SHSU Creates: Jordan Lopez-Rhodes

Shock. Confusion. Anger. Fear. The list goes on with how people might respond when they discover they have cancer. It’s hard to avoid thinking of worst-case scenarios when the months ahead look long, bleak and uncertain. It’s hard when they know that their bodies aren’t protecting them the way they should. What’s even scarier is when it happens to a kid.

Cancer isn’t just a disease. It isn’t just a clump of abnormal cells multiplying and spreading and sometimes hiding just beneath the surface. It’s dreading the poke of a needle and the flood of chemicals that will hurt before they will help.

Chemotherapy isn’t a miracle drug. Scientists work countless hours searching for an alternative, there is at least one group that tries to alleviate the worries of kids fighting through the pain. Along with her family, Jordan Lopez-Rhodes, a sophomore majoring in health sciences with a focus on pre-med, established her own non-profit organization called J.A.K.S. that creates and delivers care kits for kids going through chemo.

“Our goal is to be uplifting to these kids and their families,” Lopez-Rhodes said.

In these kits, J.A.K.S. includes lotions, hand sanitizers, notebooks, pens and comfort items like fleece blankets. Lemonheads, Ring Pops, and peppermints are to help with dry mouth, which is a side-effect from their treatments.

“Based on the age and sex of the kid, we give them activity books to give them something to do while they’re getting chemo,” Lopez-Rhodes said.

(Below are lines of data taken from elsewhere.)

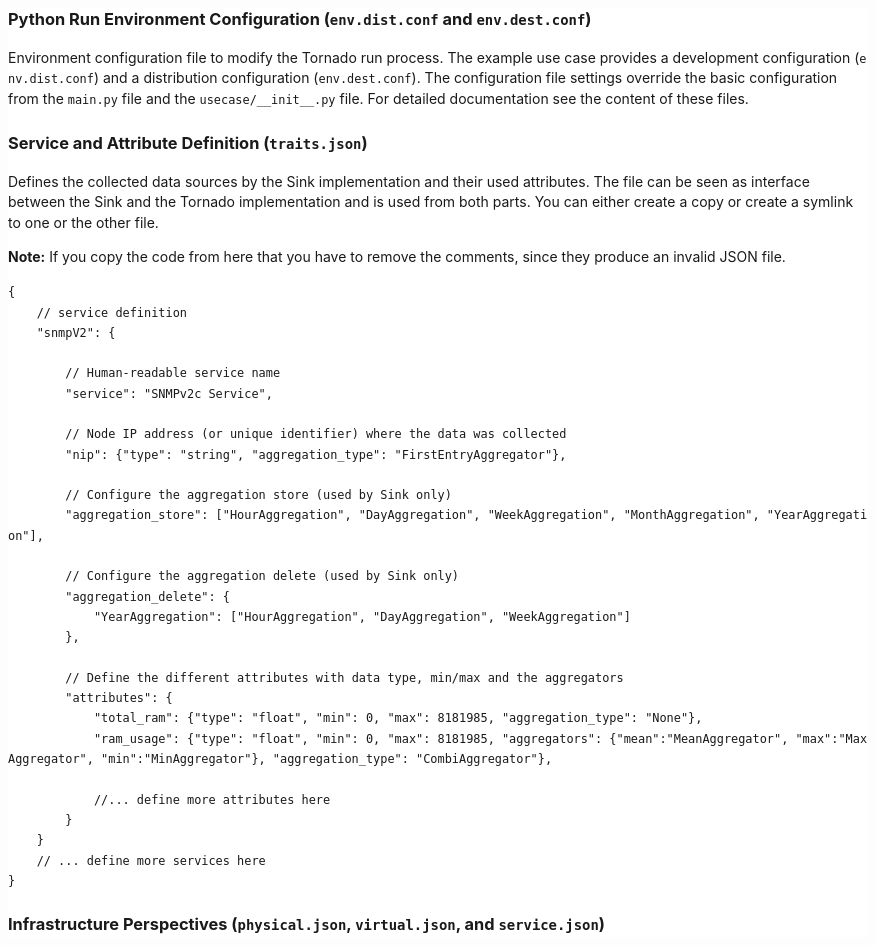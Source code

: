 
### Python Run Environment Configuration (`env.dist.conf` and `env.dest.conf`)

Environment configuration file to modify the Tornado run process. The example use case provides a development configuration (`env.dist.conf`) and a distribution configuration (`env.dest.conf`). The configuration file settings override the basic configuration from the `main.py` file and the `usecase/__init__.py` file. For detailed documentation see the content of these files.


### Service and Attribute Definition (`traits.json`)

Defines the collected data sources by the Sink implementation and their used attributes. The file can be seen as interface between the Sink and the Tornado implementation and is used from both parts. You can either create a copy or create a symlink to one or the other file.

**Note:** If you copy the code from here that you have to remove the comments, since they produce an invalid JSON file.

```
{
	// service definition
	"snmpV2": {
		
		// Human-readable service name
		"service": "SNMPv2c Service",
		
		// Node IP address (or unique identifier) where the data was collected
		"nip": {"type": "string", "aggregation_type": "FirstEntryAggregator"},
		
		// Configure the aggregation store (used by Sink only)
		"aggregation_store": ["HourAggregation", "DayAggregation", "WeekAggregation", "MonthAggregation", "YearAggregation"],
		
		// Configure the aggregation delete (used by Sink only)
		"aggregation_delete": {
			"YearAggregation": ["HourAggregation", "DayAggregation", "WeekAggregation"]
		},
		
		// Define the different attributes with data type, min/max and the aggregators
		"attributes": {
			"total_ram": {"type": "float", "min": 0, "max": 8181985, "aggregation_type": "None"},
			"ram_usage": {"type": "float", "min": 0, "max": 8181985, "aggregators": {"mean":"MeanAggregator", "max":"MaxAggregator", "min":"MinAggregator"}, "aggregation_type": "CombiAggregator"},
			
			//... define more attributes here
		}
	}
	// ... define more services here
}
```


### Infrastructure Perspectives (`physical.json`, `virtual.json`, and `service.json`)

J.A.K.S. is an acronym combining the names of the Lopez-Rhodes clan: Jordan and her sisters, Amaia and Kennedy, and their mother, Sefra. The idea for this organization came to them in the summer of 2014.

“My mom wanted me and the girls to have a summer activity so we started it,” Lopez-Rhodes said. “It was going to be small; we were going to do 50 for our local cancer center, but the community ended up donating enough items to do 80, so it was a success right off the bat.”

That original success kicked off their “careers” as care kit creators.

“We saw that people were trying to steal our name, so we were like, ‘We should probably go make this officia,'” Lopez-Rhodes said.

Not that the catching trend was frowned upon, of course. Since their official establishment in 2016, Lopez-Rhodes has been trying to expand their non-profit by talking to organizations at Sam Houston and getting them involved. Already she has reached out to the Sam Houston Association of Medically Oriented Students (S.H.A.M.O.S.) and the Alpha Lambda Delta National Honor Society (ALD).

Each group does what it can to help, like how ALD has done a little tabling to collect change and donations in the SHSU mall area over the past couple weeks, but Lopez-Rhodes hopes to broaden her horizons more than that.

“It’s not that the community doesn’t want to help – the community is always willing to help – it’s just getting the word out,” Lopez-Rhodes said. “I want to expand so much so that it can be almost a Sam Houston thing – like we could get the [Bernard G. Johnson Coliseum] to open a drive for all of Huntsville or get Walker County to set up something for donations, and we’ll assemble and distribute.”

Each year so far, J.A.K.S. has exceeded its goals; since 2014, this four-person team has distributed between 600 and 700 care kits to Texas Children’s, M.D. Anderson, and to a Bryan-College Station cancer center.

Supporting cancer patients’ ongoing battles is one thing, but watching children suffer the same atrocities makes those around them feel truly helpless, which is one reason why these women are so passionate about bringing just a little bit of light back into their eyes.

“This is what I want to do with my life,” Lopez-Rhodes said. “I want to be a pediatric oncologist.”

Already she has made a habit of jump-starting her dreams. Outside of her time and energy devoted to the kids associated with J.A.K.S., she works at a cancer research lab at Texas A&M, which received a grant for the study of a specific transcription factor that affects the early progression of breast tumors.

Most of the care kits she puts together are categorized into four different groups: 11 years old and younger for boys and girls, and twelve years old and older for boys and girls. These kits are fairly standard in regards to what is inside because most kids going through chemo are susceptible to the same symptoms, but sometimes Lopez-Rhodes and her family get emails from parents asking for personalized kits. Those might include journals in the kids’ favorite colors, blankets decorated with their favorite patterns or characters, or an item that helps with symptoms specific to their cancer.

Requests and donations come in person, through email and over their organization’s Facebook pages.

“On our Facebook page, we have a donation button that gives you the sum of how much a kit would cost, and some students will donate five dollars and that will buy three items,” Lopez-Rhodes said. “It’s very affordable; whatever you can give, we’ll take and spread every dollar.”